Le soutien de famille.

propos d'un autre homme qui réagit à la même séquence

Aimer et obéir sont associés comme le féminisme est implicitement assimilé a une femme désobéissante, mal aimante. Gagner de l'argent donne accès aux services ménagers d'une femme de façon incontestable. Là aussi la question du point de vue est primordiale. La "bonne épouse" ne pense même pas ! Par opposition, la féministe est "endurée" par son homme. Il doit puiser dans sa masculinité pour "tenir".

Le juge.

propos d'un troisième homme qui réagit à la séquence

Faire preuve d'esprit critique, discuter ou manifester son malaise dans le couple, sur les RS, s'octroyer du temps de loisir, de divertissement, de décrochage du quotidien ménager serait un manque d'empathie de la part de son épouse pour un homme qui travaille. Si elle a le temps de se plaindre en commentant des vidéos, c'est qu'elle n'est pas bienveillante envers son homme, qui domine ses émotions.

Encore une fois le regard est discréditant et unilatéral. Si une femme s'autorise la liberté dont cet homme bénéficie et use, elle est moralement condamnable.

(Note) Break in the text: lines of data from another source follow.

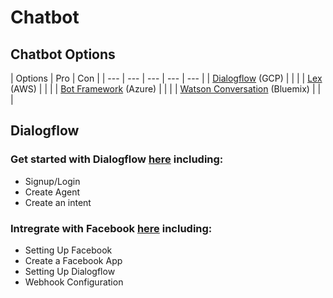 # Chatbot

## Chatbot Options

| Options | Pro | Con |
| --- | --- | --- | --- | --- |
| [Dialogflow](https://dialogflow.com/docs/getting-started/basics) \(GCP\) |  |  |
| [Lex](https://docs.aws.amazon.com/lex/latest/dg/what-is.html) \(AWS\) |  |  |
| [Bot Framework](https://docs.microsoft.com/en-us/azure/bot-service/?view=azure-bot-service-4.0) \(Azure\) |  |  |
| [Watson Conversation](https://www.ibm.com/watson/services/conversation/devresources/index.html#devresources) \(Bluemix\) |  |  |



## Dialogflow

### Get started with Dialogflow [here](https://dialogflow.com/docs/getting-started/building-your-first-agent) including:

* Signup/Login
* Create Agent
* Create an intent

### Intregrate with Facebook [here](https://dialogflow.com/docs/integrations/facebook) including:

* Setting Up Facebook
* Create a Facebook App
* Setting Up Dialogflow
* Webhook Configuration



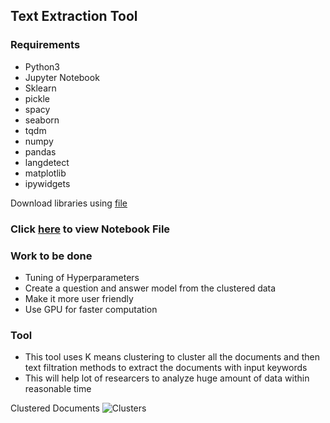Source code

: ## Text Extraction Tool

### Requirements
- Python3
- Jupyter Notebook
- Sklearn
- pickle
- spacy
- seaborn
- tqdm
- numpy
- pandas
- langdetect
- matplotlib
- ipywidgets

Download libraries using [file](./requirements.txt)

### Click [here](./Clustering.ipynb) to view Notebook File

### Work to be done
- Tuning of Hyperparameters
- Create a question and answer model from the clustered data
- Make it more user friendly
- Use GPU for faster computation

### Tool
- This tool uses K means clustering to cluster all the documents and then text filtration methods  to extract the documents with input keywords
- This will help lot of researcers to analyze huge amount of data within reasonable time

Clustered Documents
![Clusters](./Text_Extraction_Tool/Images/Cluster.svg?style=centerme)
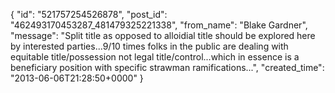  {
   "id": "521757254526878",
   "post_id": "462493170453287_481479325221338",
   "from_name": "Blake Gardner",
   "message": "Split title as opposed to alloidial title should be explored here by interested parties...9/10 times folks in the public are dealing with equitable title/possession not legal title/control...which in essence is a beneficiary position with specific strawman ramifications...",
   "created_time": "2013-06-06T21:28:50+0000"
 }
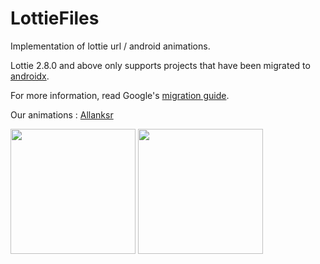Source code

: # LottieFiles

 Implementation of lottie url / android animations.

Lottie 2.8.0 and above only supports projects that have been migrated to <a href="https://developer.android.com/jetpack/androidx/">androidx</a>. 

For more information, read Google's <a href="https://developer.android.com/jetpack/androidx/migrate">migration guide</a>.

Our animations : <a href="https://lottiefiles.com/allanksr">Allanksr</a>

<img width="200px" src="https://lh3.googleusercontent.com/-ynXpKy3gaI0/XO48bvQ28pI/AAAAAAAANkw/DY6-u-A5WwgMzufekHy0SNS1Vbi6Q4PBgCLcBGAs/lottieFiles.png"/>                  <img width="200px" src="https://lh3.googleusercontent.com/-Oq7260izbUA/XO48mwDB0bI/AAAAAAAANk4/PoPBEpzalpwNZmadN1jpE0zNZOSARW2RgCLcBGAs/lottieFiles2.png"/>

La masculinité hégémonique fait des hommes des juges moraux qui évaluent leurs compagnes en fonction de leur capacité à disparaitre dans le silence. Les valeurs morales qui les caractérise sont des crédits qui autorisent l'emprise et légitiment le jugement. Elles structurent un regard qui censure. Moins que l'exécution des tâches ménagères, c'est l'obéissance muette qui est valorisée comme contrefort de la masculinité et du couple.

Celui qui gagne le plus

Dans ces conditions, un homme qui gagnerait moins que son épouse se verrait, moralement, dans ce dispositif, mal à l'aise car illégitime pour exiger silence et obéissance qui sont la base de sa masculinité. C'est un péril ontologique qui induit une crise anomique.

Il est donc primordial de démoraliser la relation de couple en la politisant par le dialogue. Les rôles respectifs doivent être choisis et assumés sur des bases collaboratives choisies et adaptées à la situation des protagonistes, au-delà de considérations morales qui portent à vide ou à charge. Comme l'a montré l'étude Syrda (2019)[[6]], la stabilité et la sérénité d'un couple dépendent de l'établissement des rôles de chacun dans la relation selon un consensus plutôt qu'une tradition.


[[1]]:Connell, Raewyn. 2024[1995]. "Des masculinités. Hégémonie, inégalités, colonialité". Paris: Payot.

[[2]]: V. Rey-Robert, 2025, "La gauche est-elle devenue moraliste ?" https://perdrepieds.kessel.media/

[[3]]: C. Parnet & G. Deleuze, 1988, "G comme Gauche",
L'Abécédaire de Gilles Deleuze, http://palimpsestes.fr/gauche/deleuze_gauche.html

[[4]]: M. Collin, 2015, "Les femmes dominées dans le code Napoléon", La Revue Nouvelle, n° 05, juillet 2015, https://revuenouvelle.be/les-femmes-dominees-dans-le-code-napoleon/

[[5]]: Hartstock, Nancy. 1983. « The Feminist Standpoint, Developing the ground for a specifically feminist historical materialism ». Feminism & Philosophy: 69‑90.